## Problem to solve
The answer consists of one number: how many lines of the data below include the string "internal".

## Data for review

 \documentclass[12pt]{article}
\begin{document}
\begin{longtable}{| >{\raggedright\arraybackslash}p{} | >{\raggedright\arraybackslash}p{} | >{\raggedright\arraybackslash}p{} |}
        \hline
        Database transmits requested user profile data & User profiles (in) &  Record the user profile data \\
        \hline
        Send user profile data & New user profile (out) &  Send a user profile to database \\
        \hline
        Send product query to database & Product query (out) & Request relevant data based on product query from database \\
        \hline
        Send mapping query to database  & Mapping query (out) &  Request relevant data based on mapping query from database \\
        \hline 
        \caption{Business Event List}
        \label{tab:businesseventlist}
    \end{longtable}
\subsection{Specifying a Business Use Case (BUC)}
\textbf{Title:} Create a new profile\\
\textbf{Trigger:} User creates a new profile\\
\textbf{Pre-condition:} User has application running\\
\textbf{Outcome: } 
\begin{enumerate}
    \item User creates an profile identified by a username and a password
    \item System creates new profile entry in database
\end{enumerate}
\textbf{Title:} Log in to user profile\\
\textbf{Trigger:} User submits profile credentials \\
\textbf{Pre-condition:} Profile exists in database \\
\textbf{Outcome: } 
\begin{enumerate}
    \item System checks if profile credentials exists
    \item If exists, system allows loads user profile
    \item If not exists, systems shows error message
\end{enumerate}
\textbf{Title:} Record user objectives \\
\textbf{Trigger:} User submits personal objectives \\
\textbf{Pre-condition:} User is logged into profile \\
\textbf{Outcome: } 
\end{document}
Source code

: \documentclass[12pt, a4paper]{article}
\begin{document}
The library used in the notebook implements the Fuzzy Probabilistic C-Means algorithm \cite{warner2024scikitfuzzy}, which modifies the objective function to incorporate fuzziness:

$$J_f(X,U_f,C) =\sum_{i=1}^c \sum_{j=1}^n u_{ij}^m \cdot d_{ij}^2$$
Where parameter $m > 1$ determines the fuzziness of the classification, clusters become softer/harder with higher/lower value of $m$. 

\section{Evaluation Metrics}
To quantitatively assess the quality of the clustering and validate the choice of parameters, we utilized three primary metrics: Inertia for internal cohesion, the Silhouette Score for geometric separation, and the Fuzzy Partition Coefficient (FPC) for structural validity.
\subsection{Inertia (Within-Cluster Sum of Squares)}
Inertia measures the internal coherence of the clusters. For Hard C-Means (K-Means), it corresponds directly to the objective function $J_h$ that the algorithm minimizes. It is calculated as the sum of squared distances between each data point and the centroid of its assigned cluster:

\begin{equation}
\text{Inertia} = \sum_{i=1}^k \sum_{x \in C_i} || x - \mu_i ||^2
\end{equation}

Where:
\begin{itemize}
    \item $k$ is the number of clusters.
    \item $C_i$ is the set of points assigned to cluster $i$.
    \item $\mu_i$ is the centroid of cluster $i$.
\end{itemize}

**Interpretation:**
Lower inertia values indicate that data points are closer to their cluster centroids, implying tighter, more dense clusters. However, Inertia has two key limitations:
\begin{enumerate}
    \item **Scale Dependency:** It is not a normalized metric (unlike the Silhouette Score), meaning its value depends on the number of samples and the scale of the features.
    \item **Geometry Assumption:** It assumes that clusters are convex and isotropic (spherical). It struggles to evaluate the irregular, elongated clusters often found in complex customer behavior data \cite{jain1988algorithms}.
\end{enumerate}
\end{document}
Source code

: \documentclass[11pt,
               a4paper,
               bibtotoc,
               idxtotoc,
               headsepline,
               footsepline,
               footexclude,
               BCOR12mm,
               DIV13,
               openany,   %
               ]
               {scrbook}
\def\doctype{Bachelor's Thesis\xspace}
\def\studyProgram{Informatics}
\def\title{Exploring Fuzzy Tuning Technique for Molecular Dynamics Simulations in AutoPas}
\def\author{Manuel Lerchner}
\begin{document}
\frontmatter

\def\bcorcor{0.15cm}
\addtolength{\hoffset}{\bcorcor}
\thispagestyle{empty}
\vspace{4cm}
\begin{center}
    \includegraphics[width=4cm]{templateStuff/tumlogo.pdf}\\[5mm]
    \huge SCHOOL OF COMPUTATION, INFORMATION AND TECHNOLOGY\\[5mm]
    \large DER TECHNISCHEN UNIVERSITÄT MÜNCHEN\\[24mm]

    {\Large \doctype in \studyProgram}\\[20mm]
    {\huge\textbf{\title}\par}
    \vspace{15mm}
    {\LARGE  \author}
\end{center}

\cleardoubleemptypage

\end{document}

## Solution to this problem
2